- [The data]
=== Begin Enclosure ===

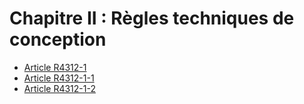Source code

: # Chapitre II : Règles techniques de conception

* [Article R4312-1](./LEGIARTI000019760885.md)
* [Article R4312-1-1](./LEGIARTI000019760950.md)
* [Article R4312-1-2](./LEGIARTI000019760947.md)
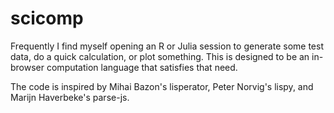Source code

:# scicomp

Frequently I find myself opening an R or Julia session to generate some test data, do a quick calculation, or plot something.  This is designed to be an in-browser computation language that satisfies that need.

The code is inspired by Mihai Bazon's lisperator, Peter Norvig's lispy, and Marijn Haverbeke's parse-js.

=== End Enclosure ===

- [Exercise directions]
Repeat every line of the data above exactly, but drop the pictures.

- [Written solution]
Source code

: # Chapitre II : Règles techniques de conception

* [Article R4312-1](./LEGIARTI000019760885.md)
* [Article R4312-1-1](./LEGIARTI000019760950.md)
* [Article R4312-1-2](./LEGIARTI000019760947.md)
Source code

:# scicomp

Frequently I find myself opening an R or Julia session to generate some test data, do a quick calculation, or plot something.  This is designed to be an in-browser computation language that satisfies that need.

The code is inspired by Mihai Bazon's lisperator, Peter Norvig's lispy, and Marijn Haverbeke's parse-js.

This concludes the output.